Work required:
Each line of data below must be printed exactly as written, with any pictures removed.
### Source data
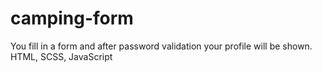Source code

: # camping-form
You fill in a form and after password validation your profile will be shown.
HTML, SCSS, JavaScript
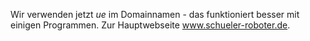 Wir verwenden jetzt *ue* im Domainnamen - das funktioniert besser mit einigen Programmen. Zur Hauptwebseite www.schueler-roboter.de.
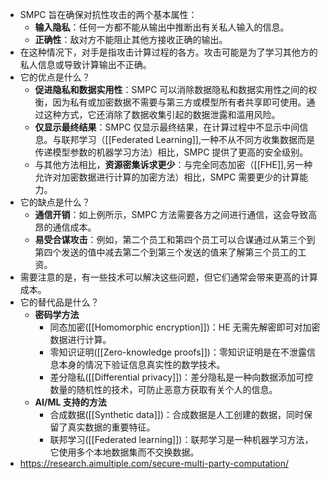 - SMPC 旨在确保对抗性攻击的两个基本属性：
	- **输入隐私**：任何一方都不能从输出中推断出有关私人输入的信息。
	- **正确性**：敌对方不能阻止其他方接收正确的输出。
- 在这种情况下，对手是指攻击计算过程的各方。攻击可能是为了学习其他方的私人信息或导致计算输出不正确。
- 它的优点是什么？
	- **促进隐私和数据实用性**：SMPC 可以消除数据隐私和数据实用性之间的权衡，因为私有或加密数据不需要与第三方或模型所有者共享即可使用。通过这种方式，它还消除了数据收集引起的数据泄露和滥用风险。
	- **仅显示最终结果**：SMPC 仅显示最终结果，在计算过程中不显示中间信息。与联邦学习（[[Federated Learning]],一种不从不同方收集数据而是传递模型参数的机器学习方法）相比，SMPC 提供了更高的安全级别。
	- 与其他方法相比，**资源密集诉求更少**：与完全同态加密（[[FHE]],另一种允许对加密数据进行计算的加密方法）相比，SMPC 需要更少的计算能力。
- 它的缺点是什么？
	- **通信开销**：如上例所示，SMPC 方法需要各方之间进行通信，这会导致高昂的通信成本。
	- **易受合谋攻击**：例如，第二个员工和第四个员工可以合谋通过从第三个到第四个发送的值中减去第二个到第三个发送的值来了解第三个员工的工资。
- 需要注意的是，有一些技术可以解决这些问题，但它们通常会带来更高的计算成本。
- 它的替代品是什么？
	- **密码学方法**
		- 同态加密([[Homomorphic encryption]])：HE 无需先解密即可对加密数据进行计算。
		- 零知识证明([[Zero-knowledge proofs]])：零知识证明是在不泄露信息本身的情况下验证信息真实性的数学技术。
		- 差分隐私([[Differential privacy]])：差分隐私是一种向数据添加可控数量的随机性的技术，可防止恶意方获取有关个人的信息。
	- **AI/ML 支持的方法**
		- 合成数据([[Synthetic data]])：合成数据是人工创建的数据，同时保留了真实数据的重要特征。
		- 联邦学习([[Federated learning]])：联邦学习是一种机器学习方法，它使用多个本地数据集而不交换数据。
- https://research.aimultiple.com/secure-multi-party-computation/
######
Answer for this exercise:
Source code

: # camping-form
You fill in a form and after password validation your profile will be shown.
HTML, SCSS, JavaScript
 Wir verwenden jetzt *ue* im Domainnamen - das funktioniert besser mit einigen Programmen. Zur Hauptwebseite www.schueler-roboter.de.
 - SMPC 旨在确保对抗性攻击的两个基本属性：
	- **输入隐私**：任何一方都不能从输出中推断出有关私人输入的信息。
	- **正确性**：敌对方不能阻止其他方接收正确的输出。
- 在这种情况下，对手是指攻击计算过程的各方。攻击可能是为了学习其他方的私人信息或导致计算输出不正确。
- 它的优点是什么？
	- **促进隐私和数据实用性**：SMPC 可以消除数据隐私和数据实用性之间的权衡，因为私有或加密数据不需要与第三方或模型所有者共享即可使用。通过这种方式，它还消除了数据收集引起的数据泄露和滥用风险。
	- **仅显示最终结果**：SMPC 仅显示最终结果，在计算过程中不显示中间信息。与联邦学习（[[Federated Learning]],一种不从不同方收集数据而是传递模型参数的机器学习方法）相比，SMPC 提供了更高的安全级别。
	- 与其他方法相比，**资源密集诉求更少**：与完全同态加密（[[FHE]],另一种允许对加密数据进行计算的加密方法）相比，SMPC 需要更少的计算能力。
- 它的缺点是什么？
	- **通信开销**：如上例所示，SMPC 方法需要各方之间进行通信，这会导致高昂的通信成本。
	- **易受合谋攻击**：例如，第二个员工和第四个员工可以合谋通过从第三个到第四个发送的值中减去第二个到第三个发送的值来了解第三个员工的工资。
- 需要注意的是，有一些技术可以解决这些问题，但它们通常会带来更高的计算成本。
- 它的替代品是什么？
	- **密码学方法**
		- 同态加密([[Homomorphic encryption]])：HE 无需先解密即可对加密数据进行计算。
		- 零知识证明([[Zero-knowledge proofs]])：零知识证明是在不泄露信息本身的情况下验证信息真实性的数学技术。
		- 差分隐私([[Differential privacy]])：差分隐私是一种向数据添加可控数量的随机性的技术，可防止恶意方获取有关个人的信息。
	- **AI/ML 支持的方法**
		- 合成数据([[Synthetic data]])：合成数据是人工创建的数据，同时保留了真实数据的重要特征。
		- 联邦学习([[Federated learning]])：联邦学习是一种机器学习方法，它使用多个本地数据集而不交换数据。
- https://research.aimultiple.com/secure-multi-party-computation/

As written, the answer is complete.